» **BRIEF**: Look through the records and copy each line that has "qiita" in it.

» **DATASET ENTRIES**:
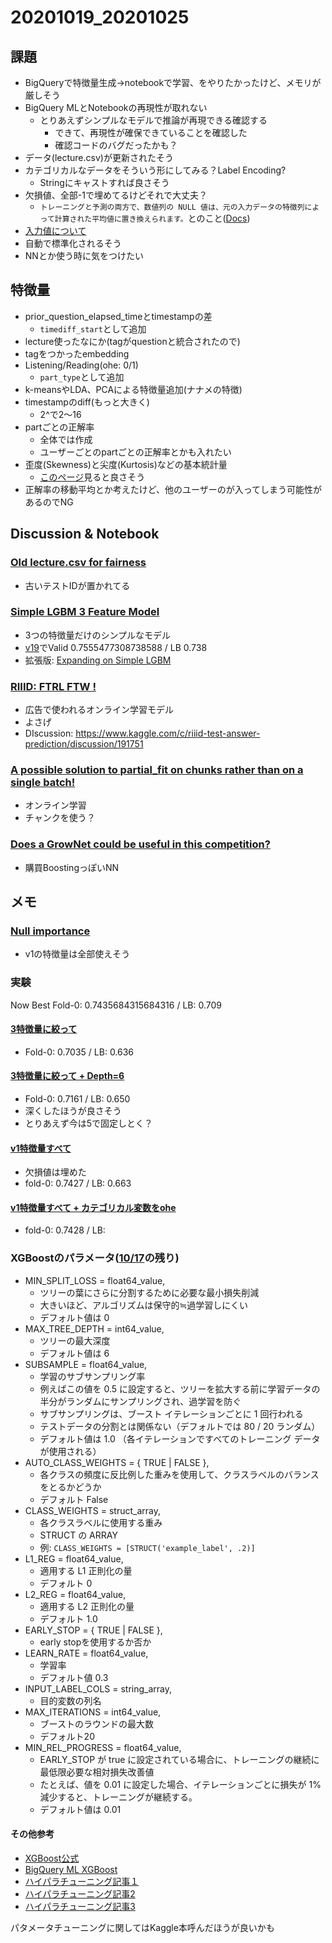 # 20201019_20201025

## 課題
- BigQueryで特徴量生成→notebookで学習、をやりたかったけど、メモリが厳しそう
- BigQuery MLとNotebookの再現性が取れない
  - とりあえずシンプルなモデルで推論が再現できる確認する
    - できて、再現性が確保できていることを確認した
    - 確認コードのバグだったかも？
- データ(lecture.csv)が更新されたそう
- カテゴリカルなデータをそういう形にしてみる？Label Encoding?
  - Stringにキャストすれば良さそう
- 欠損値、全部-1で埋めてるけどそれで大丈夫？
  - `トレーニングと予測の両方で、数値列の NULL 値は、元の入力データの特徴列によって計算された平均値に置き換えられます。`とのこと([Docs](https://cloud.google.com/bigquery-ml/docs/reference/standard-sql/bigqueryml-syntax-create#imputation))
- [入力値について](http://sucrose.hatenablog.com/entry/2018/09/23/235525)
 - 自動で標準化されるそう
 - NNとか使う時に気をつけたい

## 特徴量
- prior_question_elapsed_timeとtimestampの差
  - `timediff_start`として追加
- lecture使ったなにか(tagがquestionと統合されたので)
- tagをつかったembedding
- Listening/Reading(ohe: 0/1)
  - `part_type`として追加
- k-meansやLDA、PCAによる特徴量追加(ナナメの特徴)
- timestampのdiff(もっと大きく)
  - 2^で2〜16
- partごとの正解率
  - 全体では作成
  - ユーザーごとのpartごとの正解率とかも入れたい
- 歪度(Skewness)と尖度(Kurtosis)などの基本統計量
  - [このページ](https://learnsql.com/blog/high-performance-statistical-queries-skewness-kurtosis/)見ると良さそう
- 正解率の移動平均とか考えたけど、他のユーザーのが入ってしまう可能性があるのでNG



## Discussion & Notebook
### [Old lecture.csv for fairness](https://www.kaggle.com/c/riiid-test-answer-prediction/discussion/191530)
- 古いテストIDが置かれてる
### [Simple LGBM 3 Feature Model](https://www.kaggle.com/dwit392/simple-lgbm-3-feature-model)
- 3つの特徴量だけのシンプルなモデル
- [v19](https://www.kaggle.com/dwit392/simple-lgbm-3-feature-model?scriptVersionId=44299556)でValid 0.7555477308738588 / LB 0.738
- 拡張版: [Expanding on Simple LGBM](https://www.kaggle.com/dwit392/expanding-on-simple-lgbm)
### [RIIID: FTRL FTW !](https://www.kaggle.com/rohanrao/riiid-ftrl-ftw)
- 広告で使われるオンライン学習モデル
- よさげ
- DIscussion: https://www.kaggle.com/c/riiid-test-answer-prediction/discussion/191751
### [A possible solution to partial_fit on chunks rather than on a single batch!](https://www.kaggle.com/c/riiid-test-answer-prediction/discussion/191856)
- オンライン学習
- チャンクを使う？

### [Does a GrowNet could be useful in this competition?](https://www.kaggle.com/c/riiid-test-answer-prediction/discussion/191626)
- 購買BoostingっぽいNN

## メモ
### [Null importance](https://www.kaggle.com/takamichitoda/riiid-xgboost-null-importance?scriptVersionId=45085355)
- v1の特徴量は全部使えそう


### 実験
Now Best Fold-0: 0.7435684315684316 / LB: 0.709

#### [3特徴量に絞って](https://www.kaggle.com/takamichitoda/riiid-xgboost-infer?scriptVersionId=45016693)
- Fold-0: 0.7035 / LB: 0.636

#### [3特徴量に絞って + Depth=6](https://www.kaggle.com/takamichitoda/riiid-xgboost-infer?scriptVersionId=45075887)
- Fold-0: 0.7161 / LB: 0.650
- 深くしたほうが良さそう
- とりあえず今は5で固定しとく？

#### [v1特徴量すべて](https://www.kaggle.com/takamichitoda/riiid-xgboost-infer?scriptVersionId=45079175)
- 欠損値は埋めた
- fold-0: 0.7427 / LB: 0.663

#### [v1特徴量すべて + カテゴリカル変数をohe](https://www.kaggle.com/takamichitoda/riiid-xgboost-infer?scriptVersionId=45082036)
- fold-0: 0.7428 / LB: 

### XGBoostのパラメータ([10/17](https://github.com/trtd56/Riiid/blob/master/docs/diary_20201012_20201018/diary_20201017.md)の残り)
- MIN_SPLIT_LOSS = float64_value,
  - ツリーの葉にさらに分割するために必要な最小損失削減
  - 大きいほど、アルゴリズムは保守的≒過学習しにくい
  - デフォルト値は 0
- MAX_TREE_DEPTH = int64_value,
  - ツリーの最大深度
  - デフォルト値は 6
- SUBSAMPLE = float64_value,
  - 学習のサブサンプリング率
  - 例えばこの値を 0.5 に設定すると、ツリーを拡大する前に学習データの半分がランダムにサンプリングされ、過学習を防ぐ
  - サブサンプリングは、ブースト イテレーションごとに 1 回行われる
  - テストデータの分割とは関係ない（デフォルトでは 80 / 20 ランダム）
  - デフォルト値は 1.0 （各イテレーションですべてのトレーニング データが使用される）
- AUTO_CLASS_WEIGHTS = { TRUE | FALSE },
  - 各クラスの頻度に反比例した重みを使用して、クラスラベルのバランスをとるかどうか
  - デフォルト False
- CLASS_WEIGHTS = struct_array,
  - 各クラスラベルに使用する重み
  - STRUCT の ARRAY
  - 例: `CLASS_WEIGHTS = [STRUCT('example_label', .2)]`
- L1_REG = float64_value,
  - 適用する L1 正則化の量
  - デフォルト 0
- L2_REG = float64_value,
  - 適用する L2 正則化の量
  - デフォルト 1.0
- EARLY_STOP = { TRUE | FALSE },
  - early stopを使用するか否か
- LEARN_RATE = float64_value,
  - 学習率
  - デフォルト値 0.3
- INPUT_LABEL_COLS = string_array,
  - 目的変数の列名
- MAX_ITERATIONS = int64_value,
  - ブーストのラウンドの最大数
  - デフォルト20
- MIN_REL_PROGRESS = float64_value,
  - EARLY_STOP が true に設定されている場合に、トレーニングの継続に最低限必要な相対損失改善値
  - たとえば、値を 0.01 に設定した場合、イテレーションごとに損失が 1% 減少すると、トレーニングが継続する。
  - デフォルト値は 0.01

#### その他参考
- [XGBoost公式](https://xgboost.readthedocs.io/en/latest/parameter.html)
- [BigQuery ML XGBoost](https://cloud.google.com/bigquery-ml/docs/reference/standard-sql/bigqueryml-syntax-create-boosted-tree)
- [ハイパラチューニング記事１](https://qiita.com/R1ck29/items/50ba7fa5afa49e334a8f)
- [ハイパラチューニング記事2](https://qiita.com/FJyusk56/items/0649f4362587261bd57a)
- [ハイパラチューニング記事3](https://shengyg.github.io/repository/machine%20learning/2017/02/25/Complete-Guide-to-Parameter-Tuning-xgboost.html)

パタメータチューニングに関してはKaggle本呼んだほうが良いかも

* * *

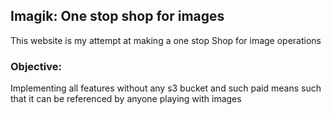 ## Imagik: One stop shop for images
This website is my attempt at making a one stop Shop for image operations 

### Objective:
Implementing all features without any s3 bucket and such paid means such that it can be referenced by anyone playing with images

» **RESULT FOR THIS EXERCISE**:
- [ハイパラチューニング記事１](https://qiita.com/R1ck29/items/50ba7fa5afa49e334a8f)
- [ハイパラチューニング記事2](https://qiita.com/FJyusk56/items/0649f4362587261bd57a)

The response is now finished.